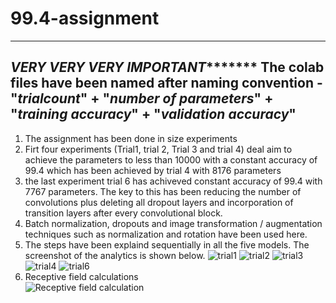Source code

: # 99.4-assignment


--------------------------------------------------------------------------------------------------------------------------------
***************VERY VERY VERY IMPORTANT**********************
The colab files have been named after naming convention - "_trialcount_" +  "_number of parameters_" + "_training accuracy_"  + "_validation accuracy_"
--------------------------------------------------------------------------------------------------------------------------------

1) The assignment has been done in size experiments
2) Firt four experiments (Trial1, trial 2, Trial 3 and trial 4) deal aim to achieve the parameters to less than 10000 with a constant accuracy of 99.4 which has been achieved by trial 4 with 8176 parameters
3) the last experiment trial 6 has achiveved constant accuracy of 99.4 with 7767 parameters. The key to this has been reducing the number of convolutions plus deleting all dropout layers and incorporation of transition layers after every convolutional block.
4) Batch normalization, dropouts and image transformation / augmentation techniques such as normalization and  rotation have been used here.
5) The steps have been explaind sequentially in all the five models. The screenshot of the analytics is shown below.
![trial1](https://user-images.githubusercontent.com/84949894/120839257-578bc780-c586-11eb-9ca1-520710650d76.PNG)
![trial2](https://user-images.githubusercontent.com/84949894/120839267-5b1f4e80-c586-11eb-80d8-1ef6e55f4d97.PNG)
![trial3](https://user-images.githubusercontent.com/84949894/120839288-5fe40280-c586-11eb-8730-c3d529d59835.PNG)
![trial4](https://user-images.githubusercontent.com/84949894/120839299-62def300-c586-11eb-8982-1da215797c34.PNG)
![trial6](https://user-images.githubusercontent.com/84949894/120839301-64a8b680-c586-11eb-8d3a-ea723af2ebc3.PNG) <br>
6) Receptive field calculations <br>
![Receptive field calculation](https://user-images.githubusercontent.com/84949894/120839307-66727a00-c586-11eb-8d15-26baa29d090a.PNG)


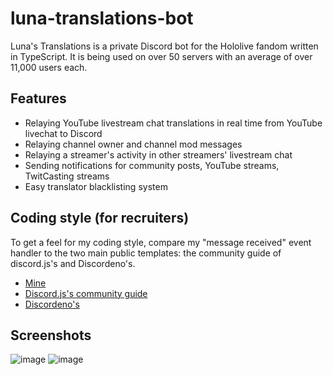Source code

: # luna-translations-bot

Luna's Translations is a private Discord bot for the Hololive fandom written in TypeScript.
It is being used on over 50 servers with an average of over 11,000 users each.

## Features

- Relaying YouTube livestream chat translations in real time from YouTube livechat to Discord
- Relaying channel owner and channel mod messages
- Relaying a streamer's activity in other streamers' livestream chat
- Sending notifications for community posts, YouTube streams, TwitCasting streams
- Easy translator blacklisting system 

## Coding style (for recruiters)

To get a feel for my coding style, compare my "message received" event handler to the two main public templates: the community guide of discord.js's and Discordeno's.

- [Mine](https://github.com/luna-translations-bot/luna-translations-bot/blob/main/src/core/events/messageCreate.ts)
- [Discord.js's community guide](https://github.com/AnIdiotsGuide/guidebot/blob/master/events/message.js)
- [Discordeno's](https://github.com/discordeno/template/blob/main/src/events/message_create.ts)

## Screenshots

![image](https://user-images.githubusercontent.com/1331748/128500085-9126b768-8dc8-42d2-96e2-1c8e25b5b9c9.png)
![image](https://user-images.githubusercontent.com/1331748/128500129-b3d9de63-489b-463f-8a78-2b4e1093e8e3.png)
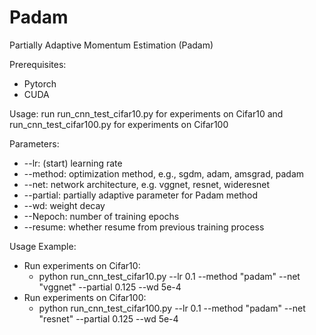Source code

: # Padam
Partially Adaptive Momentum Estimation (Padam)

Prerequisites: 
* Pytorch
* CUDA

Usage:
run run_cnn_test_cifar10.py for experiments on Cifar10 and run_cnn_test_cifar100.py for experiments on Cifar100

Parameters:
* --lr: (start) learning rate 
* --method: optimization method, e.g., sgdm, adam, amsgrad, padam
* --net: network architecture, e.g. vggnet, resnet, wideresnet
* --partial: partially adaptive parameter for Padam method
* --wd: weight decay
* --Nepoch: number of training epochs
* --resume: whether resume from previous training process

Usage Example:
* Run experiments on Cifar10:
  -  python run_cnn_test_cifar10.py  --lr 0.1 --method "padam" --net "vggnet"  --partial 0.125 --wd 5e-4
* Run experiments on Cifar100:
  -  python run_cnn_test_cifar100.py  --lr 0.1 --method "padam" --net "resnet"  --partial 0.125 --wd 5e-4
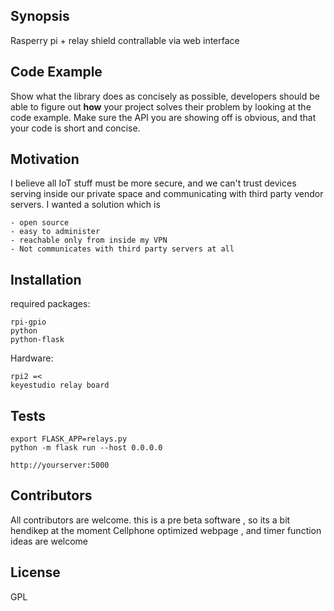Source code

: ## Synopsis

Rasperry pi + relay shield contrallable via web interface

## Code Example

Show what the library does as concisely as possible, developers should be able to figure out **how** your project solves their problem by looking at the code example. Make sure the API you are showing off is obvious, and that your code is short and concise.

## Motivation

I believe all IoT stuff must be more secure, and we can't trust devices serving inside our private space and communicating with third party vendor servers.
I wanted a solution which is 

    - open source
    - easy to administer
    - reachable only from inside my VPN
    - Not communicates with third party servers at all

## Installation

required packages:

    rpi-gpio
    python
    python-flask

Hardware:
    
    rpi2 =<
    keyestudio relay board

## Tests

    export FLASK_APP=relays.py
    python -m flask run --host 0.0.0.0

    http://yourserver:5000

## Contributors

All contributors are welcome. this is a pre beta software , so its a bit hendikep at the moment
Cellphone optimized webpage , and timer function ideas are welcome

## License

GPL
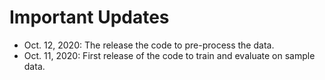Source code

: # Important Updates

* Oct. 12, 2020: The release the code to pre-process the data.
* Oct. 11, 2020: First release of the code to train and evaluate on sample data.
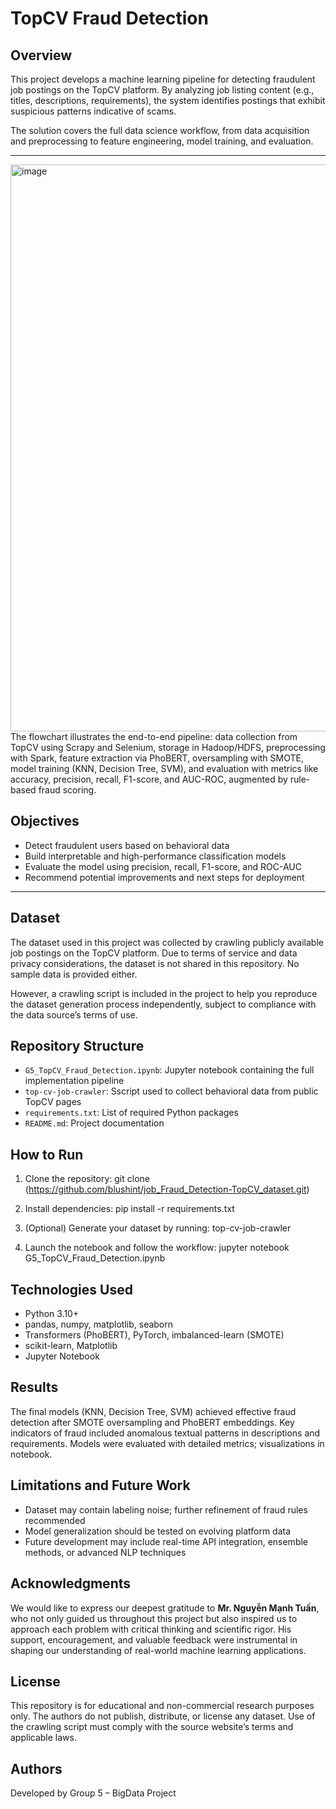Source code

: # TopCV Fraud Detection

## Overview

This project develops a machine learning pipeline for detecting fraudulent job postings on the TopCV platform. By analyzing job listing content (e.g., titles, descriptions, requirements), the system identifies postings that exhibit suspicious patterns indicative of scams.

The solution covers the full data science workflow, from data acquisition and preprocessing to feature engineering, model training, and evaluation.

---
<img width="1442" height="907" alt="image" src="https://github.com/user-attachments/assets/13c92763-5006-482c-99c6-169082a9a07f" />
The flowchart illustrates the end-to-end pipeline: data collection from TopCV using Scrapy and Selenium, storage in Hadoop/HDFS, preprocessing with Spark, feature extraction via PhoBERT, oversampling with SMOTE, model training (KNN, Decision Tree, SVM), and evaluation with metrics like accuracy, precision, recall, F1-score, and AUC-ROC, augmented by rule-based fraud scoring.

## Objectives

- Detect fraudulent users based on behavioral data
- Build interpretable and high-performance classification models
- Evaluate the model using precision, recall, F1-score, and ROC-AUC
- Recommend potential improvements and next steps for deployment

---

## Dataset

The dataset used in this project was collected by crawling publicly available job postings on the TopCV platform. Due to terms of service and data privacy considerations, the dataset is not shared in this repository. No sample data is provided either.

However, a crawling script is included in the project to help you reproduce the dataset generation process independently, subject to compliance with the data source’s terms of use.

## Repository Structure

- `G5_TopCV_Fraud_Detection.ipynb`: Jupyter notebook containing the full implementation pipeline
- `top-cv-job-crawler`: Sscript used to collect behavioral data from public TopCV pages
- `requirements.txt`: List of required Python packages
- `README.md`: Project documentation

## How to Run

1. Clone the repository:
   git clone (https://github.com/blushint/job_Fraud_Detection-TopCV_dataset.git)

2. Install dependencies:
   pip install -r requirements.txt

3. (Optional) Generate your dataset by running:
   top-cv-job-crawler

4. Launch the notebook and follow the workflow:
   jupyter notebook G5_TopCV_Fraud_Detection.ipynb

## Technologies Used

- Python 3.10+
- pandas, numpy, matplotlib, seaborn
- Transformers (PhoBERT), PyTorch, imbalanced-learn (SMOTE)
- scikit-learn, Matplotlib
- Jupyter Notebook

## Results

The final models (KNN, Decision Tree, SVM) achieved effective fraud detection after SMOTE oversampling and PhoBERT embeddings. 
Key indicators of fraud included anomalous textual patterns in descriptions and requirements. Models were evaluated with detailed metrics; visualizations in notebook.

## Limitations and Future Work

- Dataset may contain labeling noise; further refinement of fraud rules recommended
- Model generalization should be tested on evolving platform data
- Future development may include real-time API integration, ensemble methods, or advanced NLP techniques

## Acknowledgments

We would like to express our deepest gratitude to **Mr. Nguyễn Mạnh Tuấn**, who not only guided us throughout this project but also inspired us to approach each problem with critical thinking and scientific rigor.
His support, encouragement, and valuable feedback were instrumental in shaping our understanding of real-world machine learning applications.  


## License

This repository is for educational and non-commercial research purposes only. The authors do not publish, distribute, or license any dataset. Use of the crawling script must comply with the source website’s terms and applicable laws.

## Authors

Developed by Group 5 – BigData Project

Exercise aim ▸
Could you count how many lines of the listing above contain the word "crawling" and give only that number?

Exercise output ▸
3